Your instructions: Extract all lines from the data beneath that include the word "SelectableInClients".

Data shown:
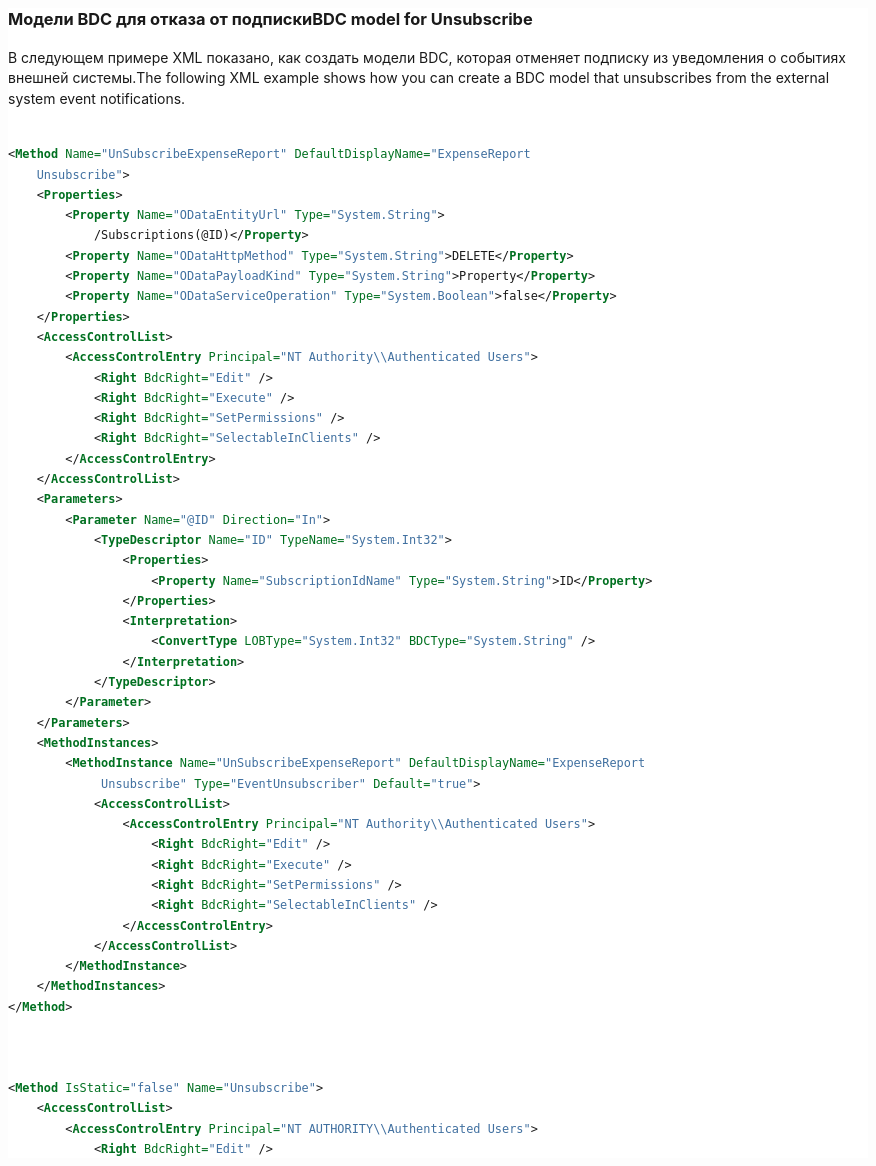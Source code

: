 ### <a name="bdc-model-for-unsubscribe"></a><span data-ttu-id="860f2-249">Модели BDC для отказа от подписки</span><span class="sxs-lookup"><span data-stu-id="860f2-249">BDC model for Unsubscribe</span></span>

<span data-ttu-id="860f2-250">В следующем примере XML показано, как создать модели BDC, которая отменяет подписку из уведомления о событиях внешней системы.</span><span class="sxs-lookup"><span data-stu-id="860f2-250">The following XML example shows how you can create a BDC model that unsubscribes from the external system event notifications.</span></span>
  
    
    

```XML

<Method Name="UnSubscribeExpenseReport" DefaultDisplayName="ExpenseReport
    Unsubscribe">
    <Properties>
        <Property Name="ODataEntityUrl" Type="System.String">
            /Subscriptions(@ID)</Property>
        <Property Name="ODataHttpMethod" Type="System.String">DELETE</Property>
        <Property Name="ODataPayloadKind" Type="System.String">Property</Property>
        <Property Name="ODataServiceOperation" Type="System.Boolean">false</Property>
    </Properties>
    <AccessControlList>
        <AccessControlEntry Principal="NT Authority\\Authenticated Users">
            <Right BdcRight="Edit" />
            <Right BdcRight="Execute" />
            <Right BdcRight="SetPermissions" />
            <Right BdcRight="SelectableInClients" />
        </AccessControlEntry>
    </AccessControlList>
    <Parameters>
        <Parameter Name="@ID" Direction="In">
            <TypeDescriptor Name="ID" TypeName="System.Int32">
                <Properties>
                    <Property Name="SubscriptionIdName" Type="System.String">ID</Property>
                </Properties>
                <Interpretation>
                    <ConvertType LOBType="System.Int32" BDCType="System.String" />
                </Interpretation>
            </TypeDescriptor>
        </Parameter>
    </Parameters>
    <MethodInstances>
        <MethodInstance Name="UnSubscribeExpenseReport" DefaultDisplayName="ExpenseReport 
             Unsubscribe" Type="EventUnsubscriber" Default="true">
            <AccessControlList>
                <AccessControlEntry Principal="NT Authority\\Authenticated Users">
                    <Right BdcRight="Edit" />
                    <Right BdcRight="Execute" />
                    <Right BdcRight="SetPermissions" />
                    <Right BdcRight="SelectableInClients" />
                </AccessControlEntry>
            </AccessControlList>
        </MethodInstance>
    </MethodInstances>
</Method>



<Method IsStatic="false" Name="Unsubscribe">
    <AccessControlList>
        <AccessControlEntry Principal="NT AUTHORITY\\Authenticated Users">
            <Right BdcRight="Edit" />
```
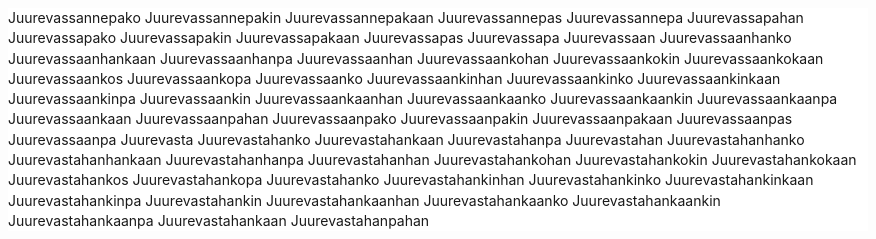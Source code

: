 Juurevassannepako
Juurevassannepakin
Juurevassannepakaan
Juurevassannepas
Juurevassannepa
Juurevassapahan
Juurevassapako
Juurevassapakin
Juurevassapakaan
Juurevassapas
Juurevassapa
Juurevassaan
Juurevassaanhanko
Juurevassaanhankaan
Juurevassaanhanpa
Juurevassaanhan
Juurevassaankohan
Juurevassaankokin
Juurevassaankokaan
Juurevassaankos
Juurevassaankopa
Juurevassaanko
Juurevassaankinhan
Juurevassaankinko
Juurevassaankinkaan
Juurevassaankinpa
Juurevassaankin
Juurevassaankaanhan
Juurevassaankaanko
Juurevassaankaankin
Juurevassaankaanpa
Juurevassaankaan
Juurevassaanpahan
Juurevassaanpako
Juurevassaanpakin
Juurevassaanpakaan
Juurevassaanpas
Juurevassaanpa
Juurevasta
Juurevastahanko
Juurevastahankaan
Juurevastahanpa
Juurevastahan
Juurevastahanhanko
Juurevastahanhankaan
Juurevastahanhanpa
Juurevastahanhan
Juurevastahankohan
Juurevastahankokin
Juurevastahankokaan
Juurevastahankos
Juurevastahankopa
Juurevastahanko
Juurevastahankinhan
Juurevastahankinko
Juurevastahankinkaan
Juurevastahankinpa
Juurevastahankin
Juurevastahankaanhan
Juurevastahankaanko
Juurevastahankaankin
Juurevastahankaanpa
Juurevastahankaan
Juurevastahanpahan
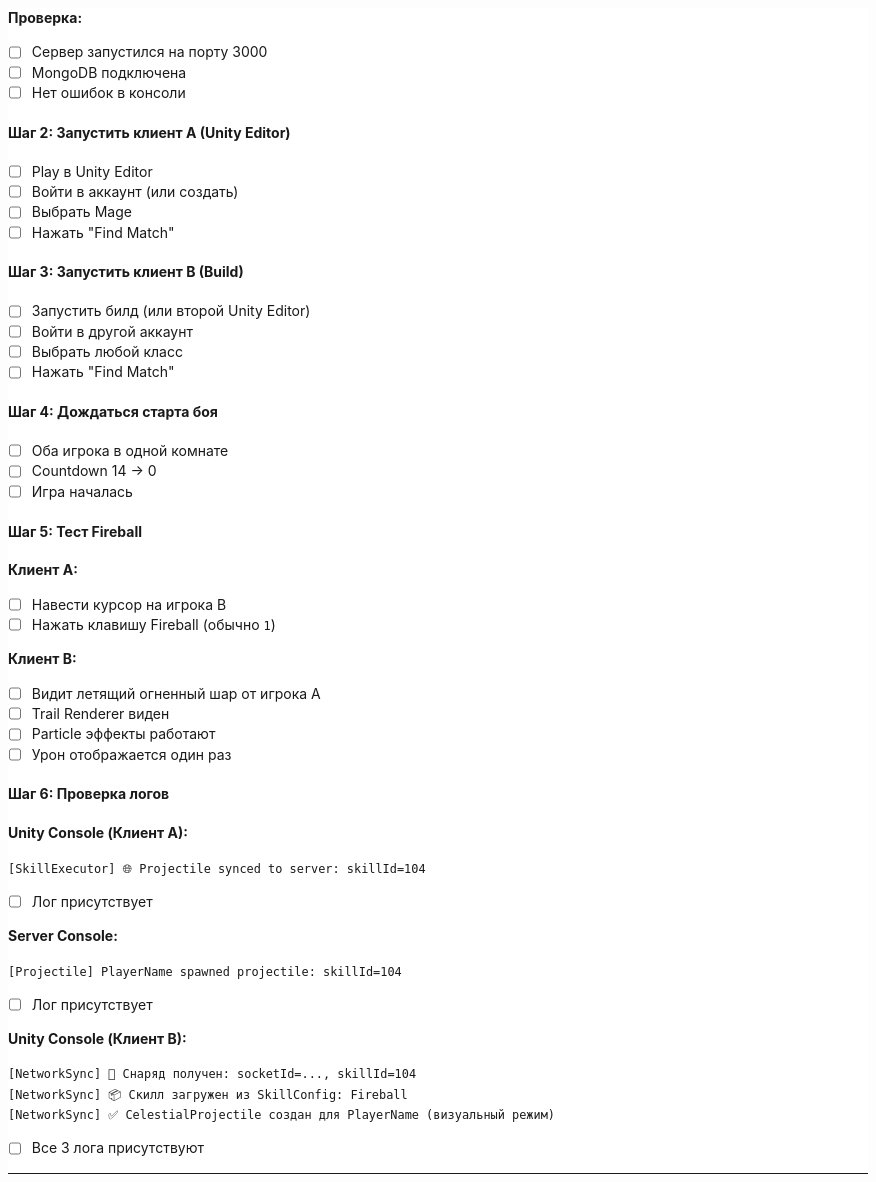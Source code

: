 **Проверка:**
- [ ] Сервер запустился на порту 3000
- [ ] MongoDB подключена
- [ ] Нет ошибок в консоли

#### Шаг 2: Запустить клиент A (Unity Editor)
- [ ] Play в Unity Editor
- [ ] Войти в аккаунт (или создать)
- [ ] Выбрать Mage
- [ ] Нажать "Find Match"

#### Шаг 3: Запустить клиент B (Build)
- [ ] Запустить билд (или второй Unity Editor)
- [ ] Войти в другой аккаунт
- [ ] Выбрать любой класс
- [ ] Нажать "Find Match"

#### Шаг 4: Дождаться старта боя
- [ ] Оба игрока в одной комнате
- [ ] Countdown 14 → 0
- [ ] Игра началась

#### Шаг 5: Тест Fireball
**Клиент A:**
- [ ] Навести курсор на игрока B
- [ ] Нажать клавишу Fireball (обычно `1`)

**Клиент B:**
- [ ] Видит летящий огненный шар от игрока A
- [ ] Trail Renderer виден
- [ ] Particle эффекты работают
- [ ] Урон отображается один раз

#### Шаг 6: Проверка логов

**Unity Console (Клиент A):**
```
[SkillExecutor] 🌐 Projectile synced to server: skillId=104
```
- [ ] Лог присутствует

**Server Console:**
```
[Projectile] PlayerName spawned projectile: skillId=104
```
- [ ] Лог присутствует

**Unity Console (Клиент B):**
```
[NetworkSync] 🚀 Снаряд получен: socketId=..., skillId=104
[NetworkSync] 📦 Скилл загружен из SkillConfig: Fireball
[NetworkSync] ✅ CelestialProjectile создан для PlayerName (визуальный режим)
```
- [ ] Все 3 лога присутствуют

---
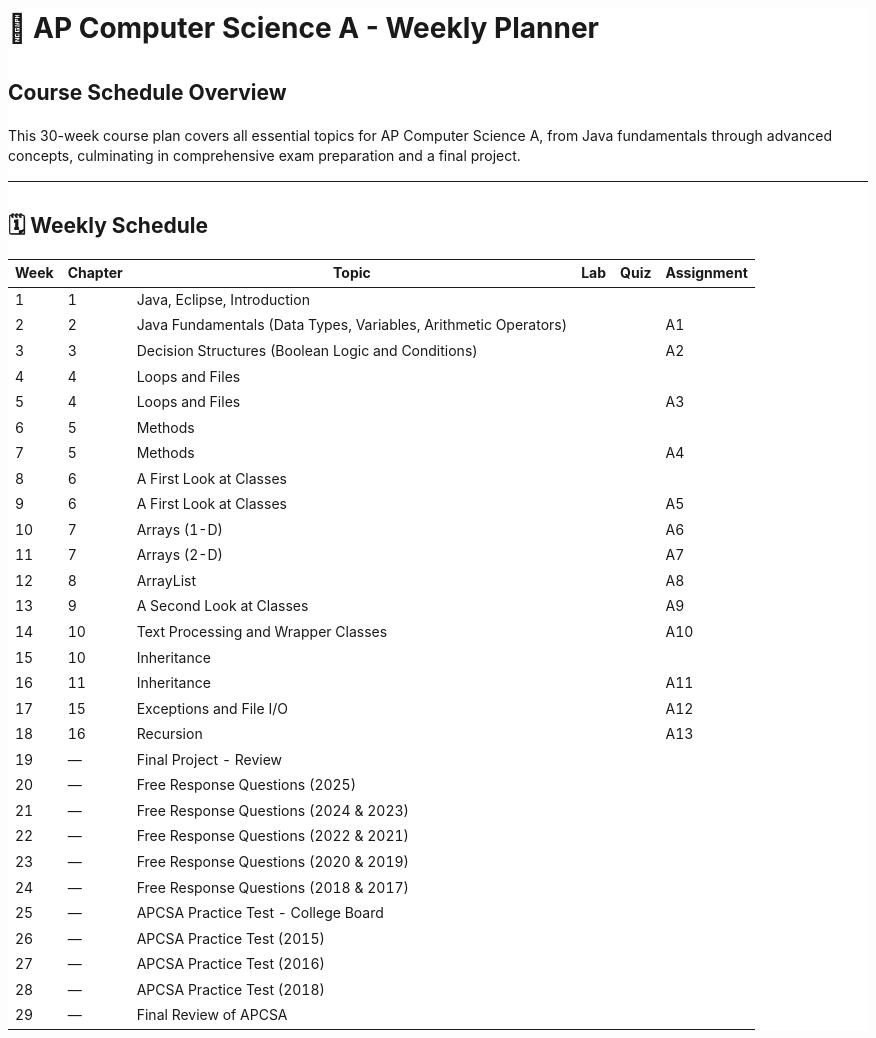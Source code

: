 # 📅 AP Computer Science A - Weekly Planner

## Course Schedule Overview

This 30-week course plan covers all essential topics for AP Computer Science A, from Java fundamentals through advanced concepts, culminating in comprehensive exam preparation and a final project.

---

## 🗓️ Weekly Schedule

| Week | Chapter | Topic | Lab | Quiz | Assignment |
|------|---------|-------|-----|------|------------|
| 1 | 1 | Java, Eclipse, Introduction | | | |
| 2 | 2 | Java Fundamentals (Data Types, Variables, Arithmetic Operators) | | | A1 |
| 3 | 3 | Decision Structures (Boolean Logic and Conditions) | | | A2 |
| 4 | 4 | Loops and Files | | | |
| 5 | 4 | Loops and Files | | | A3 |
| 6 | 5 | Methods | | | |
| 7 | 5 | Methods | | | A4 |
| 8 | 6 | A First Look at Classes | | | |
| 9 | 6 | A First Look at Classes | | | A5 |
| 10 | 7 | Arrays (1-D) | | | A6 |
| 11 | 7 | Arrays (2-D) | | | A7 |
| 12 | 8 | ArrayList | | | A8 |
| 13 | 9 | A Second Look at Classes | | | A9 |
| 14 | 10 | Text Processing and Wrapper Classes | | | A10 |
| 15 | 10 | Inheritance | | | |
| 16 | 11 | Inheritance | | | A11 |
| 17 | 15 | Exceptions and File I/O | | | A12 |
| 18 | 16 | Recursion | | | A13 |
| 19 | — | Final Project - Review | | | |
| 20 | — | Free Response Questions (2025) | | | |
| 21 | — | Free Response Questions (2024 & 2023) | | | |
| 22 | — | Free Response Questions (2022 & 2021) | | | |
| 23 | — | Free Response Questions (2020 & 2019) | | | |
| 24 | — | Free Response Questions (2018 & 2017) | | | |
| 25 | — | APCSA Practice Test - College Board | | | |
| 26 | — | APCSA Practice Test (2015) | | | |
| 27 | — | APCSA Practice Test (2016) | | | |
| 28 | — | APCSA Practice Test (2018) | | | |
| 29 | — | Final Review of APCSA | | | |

Written answer:
            <Right BdcRight="SelectableInClients" />
                    <Right BdcRight="SelectableInClients" />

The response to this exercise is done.